Shock

Shock is a life-threatening condition that occurs when the body is not getting enough blood flow. Lack of blood flow means the cells and organs do not get enough oxygen and nutrients to function properly. Many organs can be damaged as a result. Shock requires immediate treatment and can get worse very rapidly.

Shock is classified by cause:

Anaphylactic – a widespread hypersensitivity.

Cardiogenic – caused by heart failure.

Neurogenic – caused by alterations in vascular smooth muscle tone.

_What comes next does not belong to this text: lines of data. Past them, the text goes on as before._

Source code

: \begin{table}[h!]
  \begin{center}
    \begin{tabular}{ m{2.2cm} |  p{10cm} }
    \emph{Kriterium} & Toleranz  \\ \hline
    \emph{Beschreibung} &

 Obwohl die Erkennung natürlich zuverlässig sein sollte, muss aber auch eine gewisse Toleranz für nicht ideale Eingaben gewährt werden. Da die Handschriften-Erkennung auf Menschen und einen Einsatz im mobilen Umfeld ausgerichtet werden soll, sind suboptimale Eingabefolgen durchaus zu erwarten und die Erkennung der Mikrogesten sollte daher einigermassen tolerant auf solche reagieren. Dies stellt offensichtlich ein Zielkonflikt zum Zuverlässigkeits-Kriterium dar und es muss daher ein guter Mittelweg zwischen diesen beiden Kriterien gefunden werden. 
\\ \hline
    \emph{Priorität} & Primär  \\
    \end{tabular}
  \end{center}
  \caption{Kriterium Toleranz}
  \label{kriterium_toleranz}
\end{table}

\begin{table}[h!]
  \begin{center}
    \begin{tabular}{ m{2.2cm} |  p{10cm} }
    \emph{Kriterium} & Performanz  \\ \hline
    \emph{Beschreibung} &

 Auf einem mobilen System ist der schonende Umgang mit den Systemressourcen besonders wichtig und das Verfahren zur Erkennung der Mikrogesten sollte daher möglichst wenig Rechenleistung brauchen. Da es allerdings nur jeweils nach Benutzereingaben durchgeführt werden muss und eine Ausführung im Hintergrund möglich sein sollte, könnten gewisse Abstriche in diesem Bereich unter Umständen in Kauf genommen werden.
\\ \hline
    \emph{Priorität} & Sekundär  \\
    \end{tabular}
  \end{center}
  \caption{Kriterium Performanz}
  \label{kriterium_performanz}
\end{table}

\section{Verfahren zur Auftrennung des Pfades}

Septic – caused by infection.

Hypovolemic – caused by insufficient intravascular fluid volume.

Causes of Shock include:

Allergic reactions.

Heart attack.

Brain or spinal injury.

Severe infection.

Severe bleeding, severe burns or scalds, severe diarrhoea and vomiting, severe sweating and dehydration.


The casualty’s condition will depend on the severity of the underlying cause and may include:

Rapid, weak pulse.

Pale, cool, clammy skin (caused by the blood vessels constricting).

Weakness and/or dizziness.

Thirst.

Nausea and/or vomiting.

Evidence of loss of body fluids, or high temperature if sepsis present.

Confusion.

Collapse leading to unconsciousness.

Slowing of the heart rate and respiration’s as the condition deteriorates, leading to death.

As a first aider, you can reduce some of the factors that lead to the shock process.

Call 000 for an ambulance.

Reassure the casualty.

Control any bleeding by applying pressure and elevation.

If conscious, lay the casualty down.

If unconscious and breathing normally, place the casualty in the recovery position.

Conduct a secondary survey.

Treat any other injuries.

Maintain body temperature, but DO NOT overheat.

Reassure the casualty.

Loosen any restrictive clothing.

Monitor vital signs (respirations, pulse rates and level of consciousness).